The surprise investment push by Qatar Airways was disclosed by American Airlines in a securities filing Thursday saying the Qatari company planned to buy at least US$808 million in American shares.
In addition, Qatar Airways's chief executive told his counterpart at American that the carrier sought a stake of about 10 per cent.
The outreach drew a frosty response from the US carrier, which said the intended purchase "was not solicited by American Airlines and would in no way change the Company's Board composition, governance, management or strategic direction." American's bylaws require board approval to stakes of 4.75 per cent or more. Qatar Airways said it would not exceed this level without board approval and would "make all necessary regulatory filings." "Qatar Airways sees a strong investment opportunity in American Airlines," the company said in a statement.
"Qatar Airways believes in American Airlines' fundamentals and intends to build a passive position in the company with no involvement in management, operations or governance." The move comes after Saudi Arabia, Bahrain, Egypt and the United Arab Emirates severed ties with Qatar over its alleged support for extremist groups and Iran. The countries have suspended all flights to and from Qatar.
Qatar's government denies the allegations.
Qatar Airways has downplayed the impact of the dispute on its business, saying on June 14 that the "vast majority" of its network was unaffected. But analysts have warned the profitable carrier could take a hit should the diplomatic crisis drag out.
At the Paris Air Show this week, Qatar Airways was named the world's top airline for passenger service by Skytrax, a closely-watched industry prize.

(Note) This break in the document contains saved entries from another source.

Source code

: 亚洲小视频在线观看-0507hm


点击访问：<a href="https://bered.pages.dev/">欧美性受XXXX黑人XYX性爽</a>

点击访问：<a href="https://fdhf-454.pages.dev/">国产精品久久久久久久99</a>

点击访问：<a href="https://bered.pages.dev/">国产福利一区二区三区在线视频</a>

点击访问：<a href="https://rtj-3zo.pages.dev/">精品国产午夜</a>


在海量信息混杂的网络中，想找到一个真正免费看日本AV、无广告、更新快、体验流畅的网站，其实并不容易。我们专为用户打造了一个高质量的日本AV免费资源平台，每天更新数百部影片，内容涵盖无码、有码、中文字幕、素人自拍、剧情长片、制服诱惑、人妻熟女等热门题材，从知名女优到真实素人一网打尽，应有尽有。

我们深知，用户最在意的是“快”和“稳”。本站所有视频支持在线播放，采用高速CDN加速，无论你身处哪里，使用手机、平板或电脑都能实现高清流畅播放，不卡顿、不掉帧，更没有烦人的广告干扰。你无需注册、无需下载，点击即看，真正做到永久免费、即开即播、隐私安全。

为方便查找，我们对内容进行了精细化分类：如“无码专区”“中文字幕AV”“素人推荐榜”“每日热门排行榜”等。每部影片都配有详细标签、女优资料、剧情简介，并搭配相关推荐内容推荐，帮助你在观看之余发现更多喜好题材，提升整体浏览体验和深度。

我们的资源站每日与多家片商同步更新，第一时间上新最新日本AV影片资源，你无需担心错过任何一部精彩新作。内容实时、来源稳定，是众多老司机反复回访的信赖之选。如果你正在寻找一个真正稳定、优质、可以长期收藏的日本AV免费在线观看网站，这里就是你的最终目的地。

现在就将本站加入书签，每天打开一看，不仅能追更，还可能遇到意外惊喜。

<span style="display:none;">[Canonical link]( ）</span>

Akbar al-Baker, the airline's outspoken chief executive, used the occasion to blast Qatar's regional rivals.
"At these difficult times of illegal bans on flights out of my country by big bullies, this is an award not to me, not to my airline, but to my country," he said.

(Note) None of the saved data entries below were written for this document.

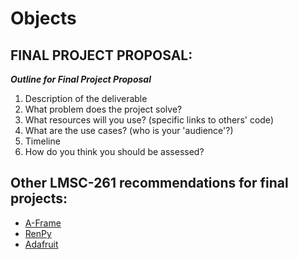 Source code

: # Objects

## FINAL PROJECT PROPOSAL:

***Outline for Final Project Proposal***
  1. Description of the deliverable
  2. What problem does the project solve?
  3. What resources will you use? (specific links to others' code)
  4. What are the use cases? (who is your 'audience'?)
  5. Timeline
  6. How do you think you should be assessed?

## Other LMSC-261 recommendations for final projects:
  - [A-Frame](https://aframe.io/)
  - [RenPy](https://www.renpy.org/)
  - [Adafruit](https://www.adafruit.com/)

American has had its differences with Qatar Airways, among other Middle Eastern carriers, over state subsidies the US air travel industry says violate international agreements.
American chief executive Doug Parker has joined an effort with the leaders of Delta Air Lines and United Airlines to urge a crackdown by President Donald Trump on an alleged US$50 billion in state subsidies to Qatar Airways and two other state-backed Middle East carriers that they argue allows the airlines to illegally compete in the US market.
Mr Parker alluded to the controversy in a letter to employees Thursday, which adopted a skeptical tone toward Qatar's motives.
"While anyone can purchase our shares in the open market, we aren't particularly excited about Qatar's outreach, and we find it puzzling given our extremely public stance on the illegal subsidies that Qatar, Emirates and Etihad have all received over the years from their governments," Mr Parker said.
"If anything, this development strengthens our resolve to ensure the US government enforces its trade agreements regarding fair competition with Gulf carriers, because we must make it crystal clear that no minority investment in American will ever dissuade us from doing what is right for our team members, our customers and all of our shareholders." Qatar Airways already holds stakes in other foreign carriers, including a large holding in International Consolidated Airlines Group, the parent of British Airways.
Andrew Bishop, deputy director of research risk consultancy Eurasia Group, said Qatar Airways's approach was consistent with actions by the Qatar Investment Authority, whose stakes in German automaker Volkswagen, Russia's Rosneft and China's Agricultural Bank appear aimed at helping the country's diplomatic efforts.
"It's part of a longstanding strategy by Qatar to essentially buy into foreign alliances by investing in a range of countries whose political support it then expects in exchange, at least tacitly," Mr Bishop said, adding it was a "risky gamble" because of the effort could be overshadowed by the "Open Skies" controversy.